Moreso, olive oil, like other plant-based oils such as canola, avocado, sesame, flaxseed, peanut, coconut, and walnut, is high in antioxidants.
13. Soy Foods
While studies have linked soybeans, tofu, and soy milk to lower cholesterol, edamame is another tasty method to help lower bad cholesterol by substituting other proteins that are high in saturated fat.
Since edamame is high in fiber, it can also assist with cravings. Protein-rich unsweetened soy milk, which is high in plant-based antioxidants and minerals, can help enhance your lipid levels.
This is because it contains less saturated fat than other vegan substitutes (ahem, coconut milk). Unsweetened varieties reduce hidden sources of added sugar, so try it in your morning latté for a caffeine boost that lowers cholesterol.
14. Dark Chocolate and Cocoa
Dark chocolate one of the foods that lower cholesterol naturally has cocoa as its main ingredient.

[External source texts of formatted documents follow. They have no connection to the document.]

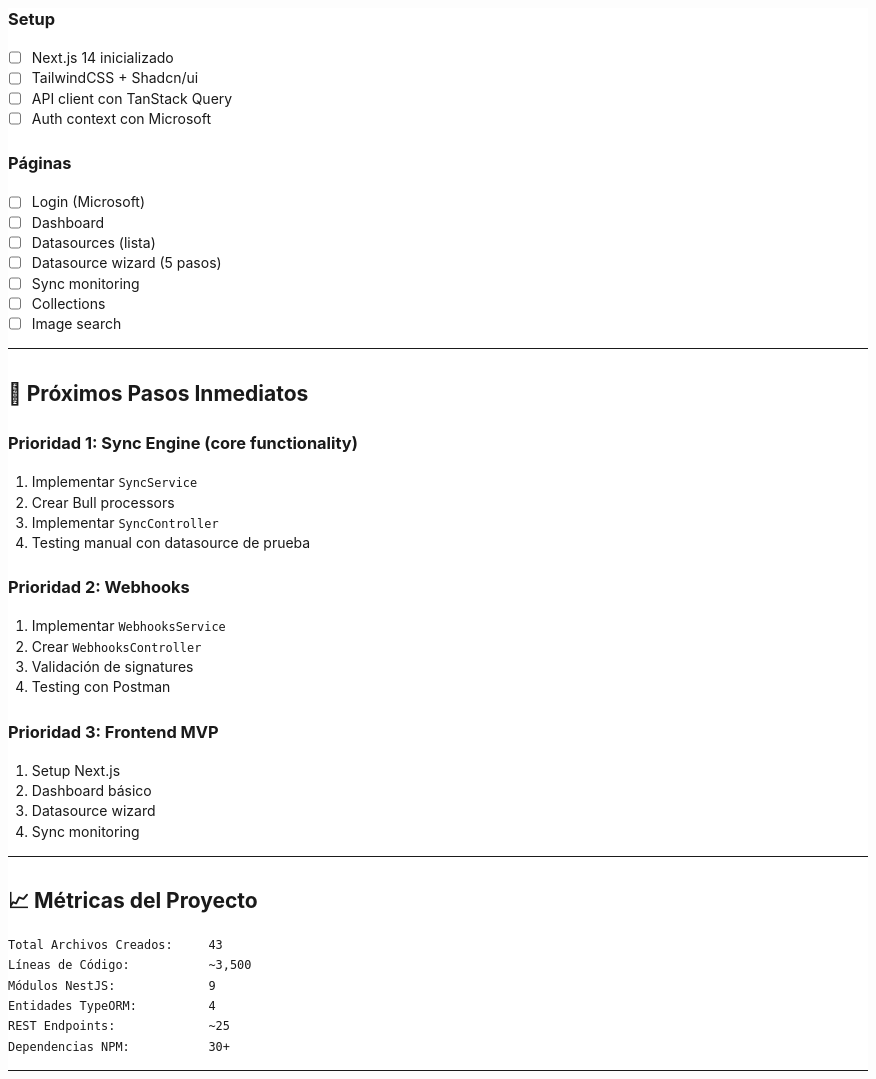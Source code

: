 ### Setup
- [ ] Next.js 14 inicializado
- [ ] TailwindCSS + Shadcn/ui
- [ ] API client con TanStack Query
- [ ] Auth context con Microsoft

### Páginas
- [ ] Login (Microsoft)
- [ ] Dashboard
- [ ] Datasources (lista)
- [ ] Datasource wizard (5 pasos)
- [ ] Sync monitoring
- [ ] Collections
- [ ] Image search

---

## 🎯 Próximos Pasos Inmediatos

### Prioridad 1: Sync Engine (core functionality)
1. Implementar `SyncService`
2. Crear Bull processors
3. Implementar `SyncController`
4. Testing manual con datasource de prueba

### Prioridad 2: Webhooks
1. Implementar `WebhooksService`
2. Crear `WebhooksController`
3. Validación de signatures
4. Testing con Postman

### Prioridad 3: Frontend MVP
1. Setup Next.js
2. Dashboard básico
3. Datasource wizard
4. Sync monitoring

---

## 📈 Métricas del Proyecto

```
Total Archivos Creados:     43
Líneas de Código:           ~3,500
Módulos NestJS:             9
Entidades TypeORM:          4
REST Endpoints:             ~25
Dependencias NPM:           30+
```

---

Although it may appear to be too good to be true, evidence supports the assertion that dark chocolate and cocoa can lower cholesterol. For one month, healthy adults drank a cocoa drink twice a day.

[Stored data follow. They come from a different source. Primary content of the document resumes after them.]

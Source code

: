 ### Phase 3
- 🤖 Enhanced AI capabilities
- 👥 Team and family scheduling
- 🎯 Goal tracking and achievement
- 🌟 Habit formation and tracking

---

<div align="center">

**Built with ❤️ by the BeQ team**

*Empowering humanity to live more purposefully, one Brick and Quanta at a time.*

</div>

They had a 0.17 mmol/l (6.5 mg/dl) decrease in cholesterol. Their blood pressure was also lowered, and their ‘good’ HDL cholesterol went up.
The only downside is that chocolate is usually heavy in added sugar, which is bad for your heart. As a result, using cocoa alone or selecting dark chocolate with a cocoa concentration of 75-85% or more is advised.
Garlic has been used as an element in cooking and as a medicinal for ages. It contains a variety of potent plant compounds, including allicin, as its principal active ingredient.
Garlic appears to improve blood pressure in those with high levels and can assist with lowering cholesterol.
Since substantial doses of garlic are required to provide this heart-protective effect, several studies use aged supplements, which are thought to be more efficient than other garlic preparations.
Vegetables are a crucial component of a heart-healthy meal. They’re high in fiber and antioxidants while being low in calories, which is essential for keeping a healthy weight.
Some veggies have a high concentration of pectin, the same cholesterol-lowering soluble fiber in apples and oranges. Okra, eggplants, carrots, and potatoes are also pectin-rich foods.
Vegetables also include a variety of plant chemicals that have many health advantages, including protection against heart disease.
Lentils are high in fiber, with 3.3 g per 100 g serving. Fiber assist in keeping cholesterol from being absorbed into the bloodstream.
A small 2015 study with 39 individuals that had type 2 diabetes and were obese showed that eating lentils had a favorable effect on cholesterol levels.
HDL levels increased after 8 weeks of taking 60 g of lentil sprouts daily, whereas LDL and triglyceride levels fell.
Kale is high in fiber and a variety of other nutrients. One cup of cooked kale contains 4.7 g of fiber from a trusted source.
A 2016 study found a relationship between fiber consumption and lower levels of blood pressure and blood fat. Increasing fiber in your diet can help lower total and LDL cholesterol levels.
Kale is also high in antioxidants, which are beneficial to the heart and aid in the reduction of inflammation.
Lowering cholesterol levels naturally involves making mindful dietary choices.
Incorporating these cholesterol-lowering foods into your diet, along with regular exercise and overall healthy lifestyle habits, can have a positive impact on your heart health.
Remember to consult with a healthcare professional before making significant dietary changes, especially if you have underlying health conditions.